Leaders and Managers can use the Pareto Principle in a number of ways
The rule is named after Italian economist Vilfredo Pareto, who according to Wikipedia, observed in 1906 that 80% of the land in Italy was owned by 20% of the population; and that 20% of the pea pods in his garden contained 80% of the peas. In business, the principle is usually used to estimate that 20% of tasks produce 80% of the total work done.
I first came across the Pareto Principle when introducing a business management system in a process driven team. Working in the legal sector the processes were complex and varied. We also had literally thousands of processes which employees needed to know. In order to be able to physically measure and manage the top processes, we concentrated on the most frequently used work streams. What this meant was we measured around 20% of the processes, which actually produced 80% of the work. Not only did we measure these top 20% of processes, the exercise meant we could engineer these processes using lean principles to make sure they were super efficient. The application of the Pareto process was transformational in the way we managed and prioritised our work. As with anything there was a huge risk the team concentrated on the processes measured to the detriment to the thousands that weren’t, but in practice it didn’t really happen because the team simply were more focussed generally as a result of sorting the work/measurement into priorities.
The concept of the Pareto Principle sparked a great understanding for me in a whole host of management interventions. I used the principle when business planning when working out strategies and finally I used it when developing job roles and descriptions.
The Pareto principle can be used in any business and also in your personal life. If you have many household tasks to complete you can pick out the top 20% which are going to make the biggest difference and concentrate on those.
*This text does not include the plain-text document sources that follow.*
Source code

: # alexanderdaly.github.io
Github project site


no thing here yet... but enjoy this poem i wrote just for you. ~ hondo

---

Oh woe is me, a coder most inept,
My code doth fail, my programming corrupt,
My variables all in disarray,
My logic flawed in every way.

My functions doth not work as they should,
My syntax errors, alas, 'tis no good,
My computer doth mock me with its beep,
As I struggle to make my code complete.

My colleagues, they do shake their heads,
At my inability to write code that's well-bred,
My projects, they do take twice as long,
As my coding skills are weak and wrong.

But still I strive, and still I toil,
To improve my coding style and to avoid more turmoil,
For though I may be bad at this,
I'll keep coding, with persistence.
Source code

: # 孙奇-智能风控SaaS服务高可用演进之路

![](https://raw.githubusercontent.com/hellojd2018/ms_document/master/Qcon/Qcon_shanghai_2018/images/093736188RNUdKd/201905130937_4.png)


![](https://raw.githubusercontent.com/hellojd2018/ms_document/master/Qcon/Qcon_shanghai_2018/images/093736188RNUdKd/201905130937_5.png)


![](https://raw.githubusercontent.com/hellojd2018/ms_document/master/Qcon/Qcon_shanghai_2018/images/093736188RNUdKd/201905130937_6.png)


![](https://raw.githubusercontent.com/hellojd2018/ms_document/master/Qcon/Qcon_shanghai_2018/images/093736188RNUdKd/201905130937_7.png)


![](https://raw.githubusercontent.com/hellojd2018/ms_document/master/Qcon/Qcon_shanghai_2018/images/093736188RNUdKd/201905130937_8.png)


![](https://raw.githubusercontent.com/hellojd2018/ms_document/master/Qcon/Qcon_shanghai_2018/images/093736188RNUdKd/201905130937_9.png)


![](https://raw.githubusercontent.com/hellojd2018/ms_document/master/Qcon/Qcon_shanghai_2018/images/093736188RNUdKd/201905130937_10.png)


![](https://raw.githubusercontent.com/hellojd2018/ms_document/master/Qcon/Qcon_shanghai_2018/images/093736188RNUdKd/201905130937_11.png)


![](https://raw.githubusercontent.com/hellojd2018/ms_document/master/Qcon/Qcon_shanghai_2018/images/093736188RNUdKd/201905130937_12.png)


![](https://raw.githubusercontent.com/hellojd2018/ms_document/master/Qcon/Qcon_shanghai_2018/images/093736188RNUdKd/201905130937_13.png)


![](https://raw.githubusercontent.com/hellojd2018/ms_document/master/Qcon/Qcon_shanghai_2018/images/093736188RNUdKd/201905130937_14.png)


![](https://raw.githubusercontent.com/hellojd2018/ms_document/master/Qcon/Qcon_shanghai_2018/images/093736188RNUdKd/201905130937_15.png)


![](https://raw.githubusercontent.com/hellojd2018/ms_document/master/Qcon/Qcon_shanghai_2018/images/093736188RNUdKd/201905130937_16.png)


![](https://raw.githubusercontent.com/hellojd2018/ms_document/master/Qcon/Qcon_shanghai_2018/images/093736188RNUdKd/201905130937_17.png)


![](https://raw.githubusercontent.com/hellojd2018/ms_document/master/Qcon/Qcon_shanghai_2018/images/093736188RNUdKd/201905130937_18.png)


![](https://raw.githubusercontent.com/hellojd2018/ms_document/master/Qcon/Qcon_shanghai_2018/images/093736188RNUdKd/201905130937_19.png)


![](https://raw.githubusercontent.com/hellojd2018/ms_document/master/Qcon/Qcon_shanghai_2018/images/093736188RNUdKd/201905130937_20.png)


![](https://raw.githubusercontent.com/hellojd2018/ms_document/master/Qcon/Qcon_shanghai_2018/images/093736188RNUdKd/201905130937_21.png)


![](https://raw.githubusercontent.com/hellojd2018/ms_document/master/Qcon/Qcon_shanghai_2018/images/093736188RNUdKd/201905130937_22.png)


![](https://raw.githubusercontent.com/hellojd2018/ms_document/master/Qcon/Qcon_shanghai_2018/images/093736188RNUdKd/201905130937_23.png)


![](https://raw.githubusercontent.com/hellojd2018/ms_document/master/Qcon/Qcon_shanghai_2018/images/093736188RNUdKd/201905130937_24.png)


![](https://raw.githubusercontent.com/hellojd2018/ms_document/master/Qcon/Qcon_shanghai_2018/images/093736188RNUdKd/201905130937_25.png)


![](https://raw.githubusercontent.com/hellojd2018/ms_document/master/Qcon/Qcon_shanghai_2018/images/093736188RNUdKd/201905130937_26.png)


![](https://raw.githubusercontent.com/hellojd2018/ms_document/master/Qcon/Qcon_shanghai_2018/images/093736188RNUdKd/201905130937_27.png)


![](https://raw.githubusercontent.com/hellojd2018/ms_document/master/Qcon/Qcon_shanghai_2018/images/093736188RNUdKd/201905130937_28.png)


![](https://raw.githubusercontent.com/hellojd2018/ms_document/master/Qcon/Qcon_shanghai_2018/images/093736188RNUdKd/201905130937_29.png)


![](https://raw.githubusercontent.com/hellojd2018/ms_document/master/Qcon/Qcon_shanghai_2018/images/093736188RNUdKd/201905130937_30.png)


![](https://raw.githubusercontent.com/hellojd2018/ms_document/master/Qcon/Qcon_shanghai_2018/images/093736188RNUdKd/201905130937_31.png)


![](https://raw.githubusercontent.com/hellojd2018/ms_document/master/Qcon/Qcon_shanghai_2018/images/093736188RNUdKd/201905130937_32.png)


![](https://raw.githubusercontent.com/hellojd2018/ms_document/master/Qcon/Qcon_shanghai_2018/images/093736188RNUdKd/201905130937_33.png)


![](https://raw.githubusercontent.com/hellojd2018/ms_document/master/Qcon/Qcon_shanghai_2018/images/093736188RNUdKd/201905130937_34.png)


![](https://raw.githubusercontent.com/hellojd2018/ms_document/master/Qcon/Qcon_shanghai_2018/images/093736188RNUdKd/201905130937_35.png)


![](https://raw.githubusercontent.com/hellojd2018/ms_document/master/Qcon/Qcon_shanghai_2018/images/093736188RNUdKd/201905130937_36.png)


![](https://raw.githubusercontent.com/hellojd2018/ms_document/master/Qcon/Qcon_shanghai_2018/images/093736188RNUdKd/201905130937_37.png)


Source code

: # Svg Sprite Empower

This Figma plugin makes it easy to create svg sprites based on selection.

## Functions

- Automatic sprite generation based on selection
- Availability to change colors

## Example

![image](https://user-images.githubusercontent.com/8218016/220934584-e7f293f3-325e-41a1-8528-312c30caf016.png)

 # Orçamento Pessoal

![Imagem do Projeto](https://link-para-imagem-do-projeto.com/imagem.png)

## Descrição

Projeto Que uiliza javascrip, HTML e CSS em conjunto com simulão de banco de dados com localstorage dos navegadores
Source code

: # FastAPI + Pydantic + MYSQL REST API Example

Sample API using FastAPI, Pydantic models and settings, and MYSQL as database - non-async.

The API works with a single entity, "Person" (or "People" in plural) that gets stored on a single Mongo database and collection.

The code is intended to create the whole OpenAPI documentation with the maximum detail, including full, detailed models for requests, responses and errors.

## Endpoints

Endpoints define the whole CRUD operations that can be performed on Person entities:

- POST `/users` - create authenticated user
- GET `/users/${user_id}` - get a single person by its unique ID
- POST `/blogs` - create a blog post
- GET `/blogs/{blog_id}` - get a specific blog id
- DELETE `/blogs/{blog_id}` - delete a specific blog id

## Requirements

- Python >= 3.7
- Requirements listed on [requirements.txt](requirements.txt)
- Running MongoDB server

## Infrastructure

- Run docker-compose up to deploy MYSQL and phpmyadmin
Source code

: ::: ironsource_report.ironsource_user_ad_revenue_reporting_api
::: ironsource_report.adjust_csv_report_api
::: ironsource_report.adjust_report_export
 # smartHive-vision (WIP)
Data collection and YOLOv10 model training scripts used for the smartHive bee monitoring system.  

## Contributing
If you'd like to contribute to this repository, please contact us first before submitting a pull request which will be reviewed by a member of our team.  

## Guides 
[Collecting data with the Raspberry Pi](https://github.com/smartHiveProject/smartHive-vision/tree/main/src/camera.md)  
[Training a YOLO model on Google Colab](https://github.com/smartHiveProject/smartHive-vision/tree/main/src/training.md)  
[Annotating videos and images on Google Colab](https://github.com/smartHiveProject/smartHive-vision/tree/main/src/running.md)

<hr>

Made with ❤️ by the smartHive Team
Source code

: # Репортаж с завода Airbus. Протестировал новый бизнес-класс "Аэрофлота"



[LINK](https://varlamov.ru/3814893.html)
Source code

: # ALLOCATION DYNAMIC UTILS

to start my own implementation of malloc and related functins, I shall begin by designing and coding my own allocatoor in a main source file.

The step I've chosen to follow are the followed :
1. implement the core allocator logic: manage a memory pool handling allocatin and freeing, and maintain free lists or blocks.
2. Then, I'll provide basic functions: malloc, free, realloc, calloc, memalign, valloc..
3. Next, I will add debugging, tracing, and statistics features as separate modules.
As with any model, there are always refinements. Perry Marshall in his fantastic book 80/20 Sales and Marketing goes further. He explains that you can apply the Pareto Principle to the Top 20%, so that you can further refine and focus on your most fruitful customers and develop a lucrative profile of targeting new customers. This approach could also be applied to processes and other work-related strategies to develop a targeted methodology to focus on the most productive, or most profitable areas of the business.